Pub Date : 2024-09-30DOI: 10.1177/15910199241285071
Sherief Ghozy, Atakan Orscelik, Hatem Tolba, Mariam Abdelghaffar, Hassan Kobeissi, Hazem S Ghaith, Alzhraa S Abbas, Ramanathan Kadirvel, Waleed Brinjikji, David F Kallmes
Background: Cerebral sinus venous thrombosis (CSVT) has traditionally been treated medically with systemic anticoagulation. Recent advances in endovascular therapy (EVT) may represent an alternative treatment to medical therapy for CSVT. We conducted a systematic review and meta-analysis to evaluate the use of EVT for CSVT.
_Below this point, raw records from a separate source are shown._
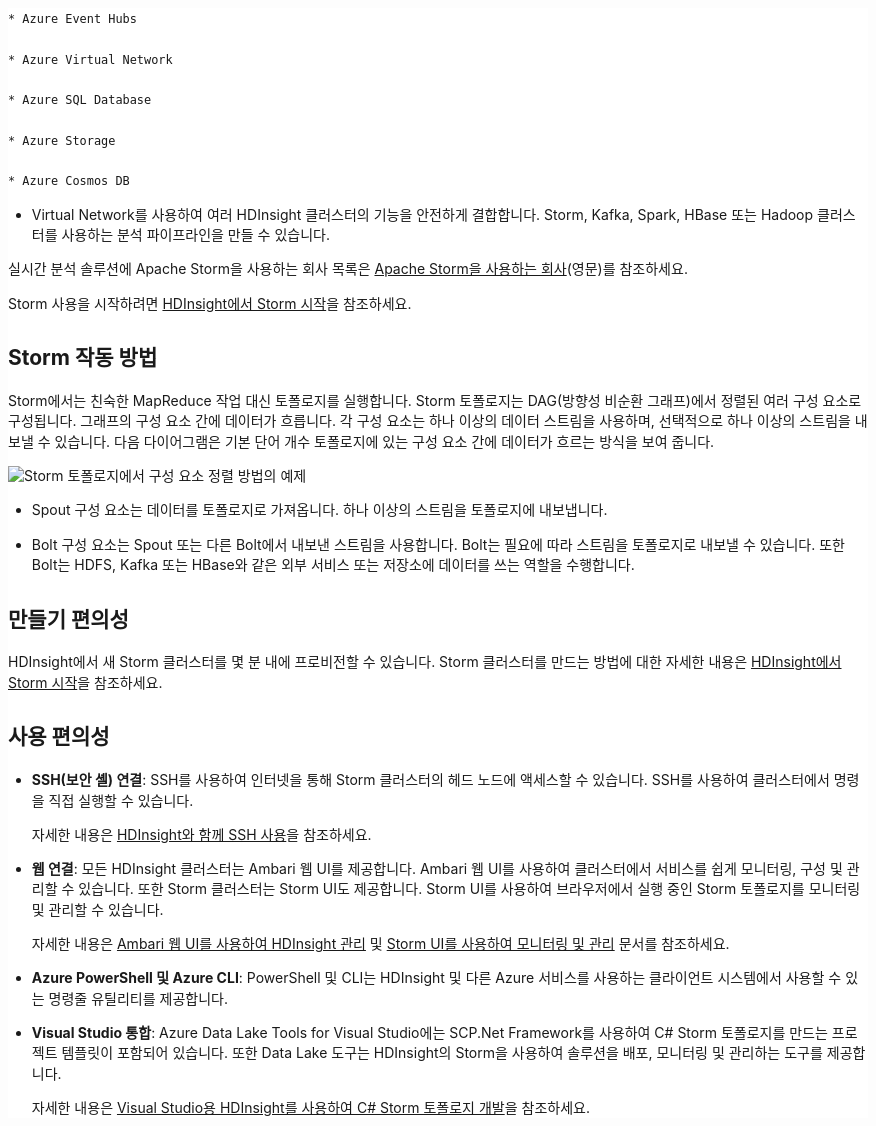     * Azure Event Hubs

    * Azure Virtual Network

    * Azure SQL Database

    * Azure Storage

    * Azure Cosmos DB

* Virtual Network를 사용하여 여러 HDInsight 클러스터의 기능을 안전하게 결합합니다. Storm, Kafka, Spark, HBase 또는 Hadoop 클러스터를 사용하는 분석 파이프라인을 만들 수 있습니다.

실시간 분석 솔루션에 Apache Storm을 사용하는 회사 목록은 [Apache Storm을 사용하는 회사](https://storm.apache.org/documentation/Powered-By.html)(영문)를 참조하세요.

Storm 사용을 시작하려면 [HDInsight에서 Storm 시작][gettingstarted]을 참조하세요.

## <a name="how-does-storm-work"></a>Storm 작동 방법

Storm에서는 친숙한 MapReduce 작업 대신 토폴로지를 실행합니다. Storm 토폴로지는 DAG(방향성 비순환 그래프)에서 정렬된 여러 구성 요소로 구성됩니다. 그래프의 구성 요소 간에 데이터가 흐릅니다. 각 구성 요소는 하나 이상의 데이터 스트림을 사용하며, 선택적으로 하나 이상의 스트림을 내보낼 수 있습니다. 다음 다이어그램은 기본 단어 개수 토폴로지에 있는 구성 요소 간에 데이터가 흐르는 방식을 보여 줍니다.

![Storm 토폴로지에서 구성 요소 정렬 방법의 예제](./media/hdinsight-storm-overview/example-apache-storm-topology-diagram.png)

* Spout 구성 요소는 데이터를 토폴로지로 가져옵니다. 하나 이상의 스트림을 토폴로지에 내보냅니다.

* Bolt 구성 요소는 Spout 또는 다른 Bolt에서 내보낸 스트림을 사용합니다. Bolt는 필요에 따라 스트림을 토폴로지로 내보낼 수 있습니다. 또한 Bolt는 HDFS, Kafka 또는 HBase와 같은 외부 서비스 또는 저장소에 데이터를 쓰는 역할을 수행합니다.

## <a name="ease-of-creation"></a>만들기 편의성

HDInsight에서 새 Storm 클러스터를 몇 분 내에 프로비전할 수 있습니다. Storm 클러스터를 만드는 방법에 대한 자세한 내용은 [HDInsight에서 Storm 시작](hdinsight-apache-storm-tutorial-get-started-linux.md)을 참조하세요.

## <a name="ease-of-use"></a>사용 편의성

* __SSH(보안 셸) 연결__: SSH를 사용하여 인터넷을 통해 Storm 클러스터의 헤드 노드에 액세스할 수 있습니다. SSH를 사용하여 클러스터에서 명령을 직접 실행할 수 있습니다.

  자세한 내용은 [HDInsight와 함께 SSH 사용](hdinsight-hadoop-linux-use-ssh-unix.md)을 참조하세요.

* __웹 연결__: 모든 HDInsight 클러스터는 Ambari 웹 UI를 제공합니다. Ambari 웹 UI를 사용하여 클러스터에서 서비스를 쉽게 모니터링, 구성 및 관리할 수 있습니다. 또한 Storm 클러스터는 Storm UI도 제공합니다. Storm UI를 사용하여 브라우저에서 실행 중인 Storm 토폴로지를 모니터링 및 관리할 수 있습니다.

  자세한 내용은 [Ambari 웹 UI를 사용하여 HDInsight 관리](hdinsight-hadoop-manage-ambari.md) 및 [Storm UI를 사용하여 모니터링 및 관리](hdinsight-storm-deploy-monitor-topology-linux.md#monitor-and-manage-storm-ui) 문서를 참조하세요.

* __Azure PowerShell 및 Azure CLI__: PowerShell 및 CLI는 HDInsight 및 다른 Azure 서비스를 사용하는 클라이언트 시스템에서 사용할 수 있는 명령줄 유틸리티를 제공합니다.

* __Visual Studio 통합__: Azure Data Lake Tools for Visual Studio에는 SCP.Net Framework를 사용하여 C# Storm 토폴로지를 만드는 프로젝트 템플릿이 포함되어 있습니다. 또한 Data Lake 도구는 HDInsight의 Storm을 사용하여 솔루션을 배포, 모니터링 및 관리하는 도구를 제공합니다.

  자세한 내용은 [Visual Studio용 HDInsight를 사용하여 C# Storm 토폴로지 개발](hdinsight-storm-develop-csharp-visual-studio-topology.md)을 참조하세요.


[stormtrident]: https://storm.apache.org/documentation/Trident-API-Overview.html
[samoa]: http://yahooeng.tumblr.com/post/65453012905/introducing-samoa-an-open-source-platform-for-mining
[apachetutorial]: https://storm.apache.org/documentation/Tutorial.html
[gettingstarted]: hdinsight-apache-storm-tutorial-get-started-linux.md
Methods: We conducted a systematic literature review using PubMed, Embase, Scopus, and Web of Science. We included studies that reported outcomes following EVT for CSVT. The primary outcome of interest was rate of modified Rankin Scale (mRS) 0-2. Secondary outcomes of interest were rates of complete, partial, and failed recanalization, mortality, and new or expansion of hematoma. We calculated pooled rates (%) and their corresponding 95% confidence intervals (CIs).
Results: Thirty-eight studies with 682 patients were included. Rate of mRS 0-2 was 82.6% (95% CI, 75.3%-88.0%). Rate of complete recanalization was 60.9% (95% CI, 49.1%-71.5%), rate of partial recanalization was 34.2% (95% CI, 24.1%-45.9%), and rate of failed recanalization was 5.4% (95% CI, 3.1%-9.2%). Rate of mortality was 6.7% (95% CI, 4.1%-10.8%), and rate of new hematoma or expansion of hematoma was 5.1% (2.9%-8.8%).
Conclusions: In this systematic review and meta-analysis, EVT for CSVT was associated with favorable rates of mRS 0-2 and recanalization. Furthermore, EVT was associated with a promising safety profile. Future prospective, comparative studies are warranted to assess EVT for CSVT.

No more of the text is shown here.